• _Source data_:
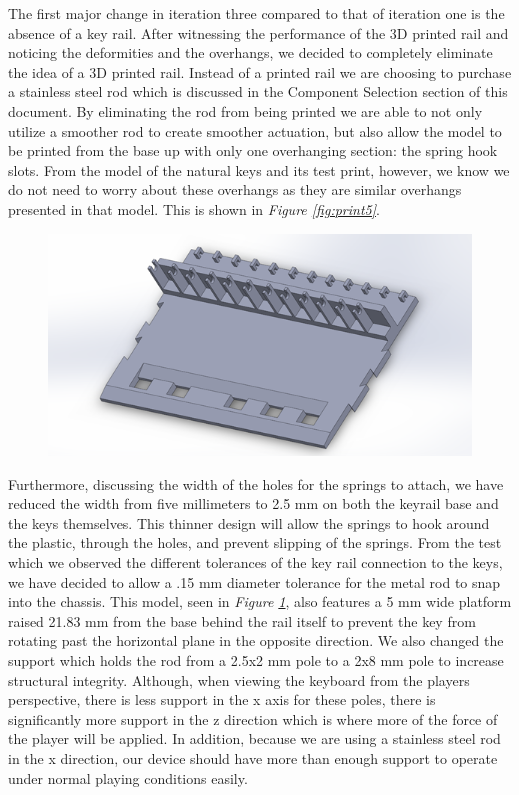 The first major change in iteration three compared to that of iteration one is the absence of a key rail. After witnessing the performance of the 3D printed rail and noticing the deformities and the overhangs, we decided to completely eliminate the idea of a 3D printed rail. Instead of a printed rail we are choosing to purchase a stainless steel rod which is discussed in the Component Selection section of this document. By eliminating the rod from being printed we are able to not only utilize a smoother rod to create smoother actuation, but also allow the model to be printed from the base up with only one overhanging section: the spring hook slots. From the model of the natural keys and its test print, however, we know we do not need to worry about these overhangs as they are similar overhangs presented in that model. This is shown in \textit{Figure \ref{fig:print5}}.

\begin{figure}[h!]
  \centering
  \includegraphics[width=0.9\linewidth]{image/BaseModel3.png}
  \caption{}
  \label{fig:base_model3}
\end{figure}

Furthermore, discussing the width of the holes for the springs to attach, we have reduced the width from five millimeters to 2.5 mm on both the keyrail base and the keys themselves. This thinner design will allow the springs to hook around the plastic, through the holes, and prevent slipping of the springs. From the test which we observed the different tolerances of the key rail connection to the keys, we have decided to allow a .15 mm diameter tolerance for the metal rod to snap into the chassis. This model, seen in \textit{Figure \ref{fig:base_model3}}, also features a 5 mm wide platform raised 21.83 mm from the base behind the rail itself to prevent the key from rotating past the horizontal plane in the opposite direction. We also changed the support which holds the rod from a 2.5x2 mm pole to a 2x8 mm pole to increase structural integrity. Although, when viewing the keyboard from the players perspective, there is less support in the x axis for these poles, there is significantly more support in the z direction which is where more of the force of the player will be applied. In addition, because we are using a stainless steel rod in the x direction, our device should have more than enough support to operate under normal playing conditions easily.

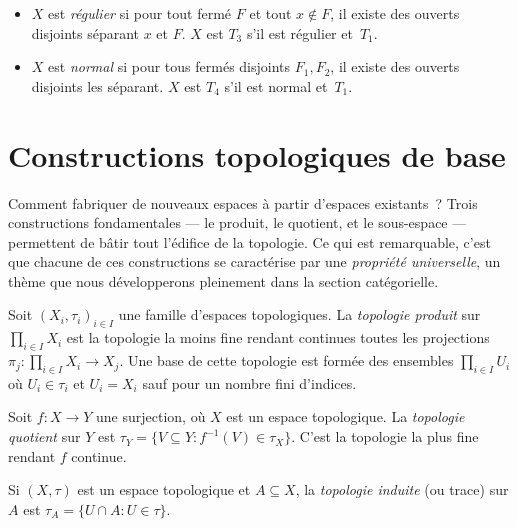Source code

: \begin{definition}
\begin{itemize}
  \item $X$ est \emph{r\'egulier} si pour tout ferm\'e $F$ et tout $x \notin F$, il existe
    des ouverts disjoints s\'eparant $x$ et $F$. $X$ est \emph{$T_3$} s'il est r\'egulier
    et~$T_1$.
  \item $X$ est \emph{normal} si pour tous ferm\'es disjoints $F_1, F_2$, il existe des
    ouverts disjoints les s\'eparant. $X$ est \emph{$T_4$} s'il est normal et~$T_1$.
\end{itemize}
\end{definition}

\section{Constructions topologiques de base}

Comment fabriquer de nouveaux espaces \`a partir d'espaces existants~? Trois
constructions fondamentales --- le produit, le quotient, et le sous-espace
--- permettent de b\^atir tout l'\'edifice de la topologie. Ce qui est
remarquable, c'est que chacune de ces constructions se caract\'erise par une
\emph{propri\'et\'e universelle}, un th\`eme que nous d\'evelopperons pleinement
dans la section cat\'egorielle.

\begin{definition}
Soit $(X_i,\tau_i)_{i\in I}$ une famille d'espaces topologiques. La \emph{topologie
produit} sur $\prod_{i\in I} X_i$ est la topologie la moins fine rendant continues
toutes les projections $\pi_j\colon \prod_{i\in I} X_i \to X_j$.
Une base de cette topologie est form\'ee des ensembles
$\prod_{i\in I} U_i$ o\`u $U_i \in \tau_i$ et $U_i = X_i$ sauf pour un nombre fini
d'indices.
\end{definition}

\begin{definition}
Soit $f\colon X \to Y$ une surjection, o\`u $X$ est un espace topologique. La
\emph{topologie quotient} sur $Y$ est
$\tau_Y = \{V \subseteq Y : f^{-1}(V) \in \tau_X\}$.
C'est la topologie la plus fine rendant $f$ continue.
\end{definition}

\begin{definition}
Si $(X,\tau)$ est un espace topologique et $A \subseteq X$, la \emph{topologie induite}
(ou trace) sur $A$ est $\tau_A = \{U \cap A : U \in \tau\}$.
\end{definition}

• _Work item_: Print only what lies in the material above starting at the line with "dans la section cat\'egorielle." and ending at the line with "Une base de", every line exactly as given.

• _Answer section_:
dans la section cat\'egorielle.

\begin{definition}
Soit $(X_i,\tau_i)_{i\in I}$ une famille d'espaces topologiques. La \emph{topologie
produit} sur $\prod_{i\in I} X_i$ est la topologie la moins fine rendant continues
toutes les projections $\pi_j\colon \prod_{i\in I} X_i \to X_j$.
Une base de cette topologie est form\'ee des ensembles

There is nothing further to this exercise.